David_Augusto_Villa · November 21, 2024, 6:53am

Hi All,

I’ve been somewhat active with community puzzles recently, and I’m concerned that CodinGame may not be providing the best user experience, especially for newcomers who may stumble upon some puzzles that are misleading, miscategorized, or not on par with the rest of the site’s offerings. Puzzles are already removed when the rating drops below 3, but there are sometimes also good puzzle ideas with problematic implementations which could be a whole lot better.

What I’d like to suggest is establishing other criteria to review existing puzzles, a low bar if you will, or apply a triple nomination scheme or something similar, so that critical feedback provided beyond just the initial 3 approvals can be taken into account. My specific suggestion is to identify such puzzles based on completion success rate and occasionally take one through the approval process again, to at least identify weaknesses and decide if there is a pressing enough need to do anything about it.

In some but not all cases, the best course of action may be to change the puzzle. Of course we would want this to be rare since it can be extremely disruptive. But with procedures in place, the negatives can be mitigated. For instance, it may make sense to recreate a puzzle under a similar name and deprecate the old one.
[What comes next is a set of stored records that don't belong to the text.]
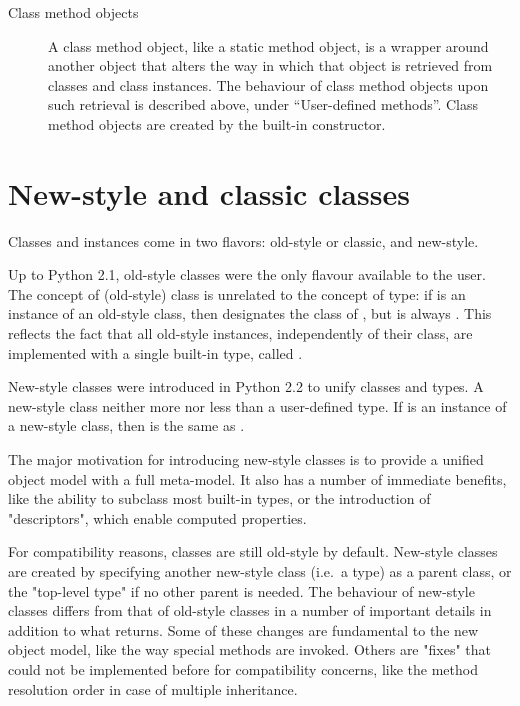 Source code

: \begin{description}
\begin{description}
\item[Class method objects]
A class method object, like a static method object, is a wrapper
around another object that alters the way in which that object
is retrieved from classes and class instances. The behaviour of
class method objects upon such retrieval is described above,
under ``User-defined methods''. Class method objects are created
by the built-in  constructor.

\end{description} %

\end{description} %

\section{New-style and classic classes}

Classes and instances come in two flavors: old-style or classic, and new-style.  

Up to Python 2.1, old-style classes were the only flavour available to the
user.  The concept of (old-style) class is unrelated to the concept of type: if
 is an instance of an old-style class, then 
designates the class of , but  is always .  This reflects the fact that all old-style instances,
independently of their class, are implemented with a single built-in type,
called .

New-style classes were introduced in Python 2.2 to unify classes and types.  A
new-style class neither more nor less than a user-defined type.  If  is
an instance of a new-style class, then  is the same as
.

The major motivation for introducing new-style classes is to provide a unified
object model with a full meta-model.  It also has a number of immediate
benefits, like the ability to subclass most built-in types, or the introduction
of "descriptors", which enable computed properties.

For compatibility reasons, classes are still old-style by default.  New-style
classes are created by specifying another new-style class (i.e.\ a type) as a
parent class, or the "top-level type"  if no other parent is
needed.  The behaviour of new-style classes differs from that of old-style
classes in a number of important details in addition to what 
returns.  Some of these changes are fundamental to the new object model, like
the way special methods are invoked.  Others are "fixes" that could not be
implemented before for compatibility concerns, like the method resolution order
in case of multiple inheritance.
And I’d like to start talking about doing that specifically with Parse SQL Queries, which is an easy puzzle with a 12.5% success rate, less than half that of the next and far below the 65% bottom quartile for easy puzzles. With an average rating of 3.84 submitted by over 500 users who were able to solve it, the puzzle is not in question being removed.

I’m raising this as a discussion topic first because I don’t want to be too bold. Sometimes there are changes to be made that appear obvious to me but apparently not so to others, so I’d appreciate any feedback to align with community expectations.

If it weren’t for the rule about originality, my next course of action would be replicating Parse SQL Queries and fixing any issues in the design myself. That’s because permission to edit is cumbersome even when changes are relatively minor, and I have no reason to believe they will be here. With 500 solvers, furthermore, most edits are out of the question. Adjusting the difficulty level may be an exception, but the success rate is lower than even any medium puzzle, so that feels like a bandaid.

Any thoughts?

Cheers!
David Villa

5DN1L · November 21, 2024, 10:11am

Just a slight clarification first: a player can rate a puzzle after submitting their code once, even if the code doesn’t pass any validators! However, I assume most ratings are submitted by players who have successfully solved the puzzle being rated.

Parse SQL Queries is an interesting case because the author has removed their account, making it potentially impossible to obtain their permission for you to edit the puzzle. However, if you feel there are fundamental issues with the puzzle that need fixing, please proceed with the edits and leave a comment in the contribution area detailing what you’ve edited and why (I’ve done so myself, though usually for minor fixes). Alternatively, if you prefer to get feedback from fellow players before editing, you can post in the discussion thread of the puzzle here.

I’m not so sure about the idea of creating a new formal process to review / deprecate and recreate existing puzzles.

I fully agree that the difficulty level is miscategorised for some puzzles, but I’m hesitant to change it since difficulty can be highly subjective. I’d prefer a new system where difficulty is adjusted automatically based on success rate and the number of people who have solved the puzzle. This issue alone warrants starting a new forum topic.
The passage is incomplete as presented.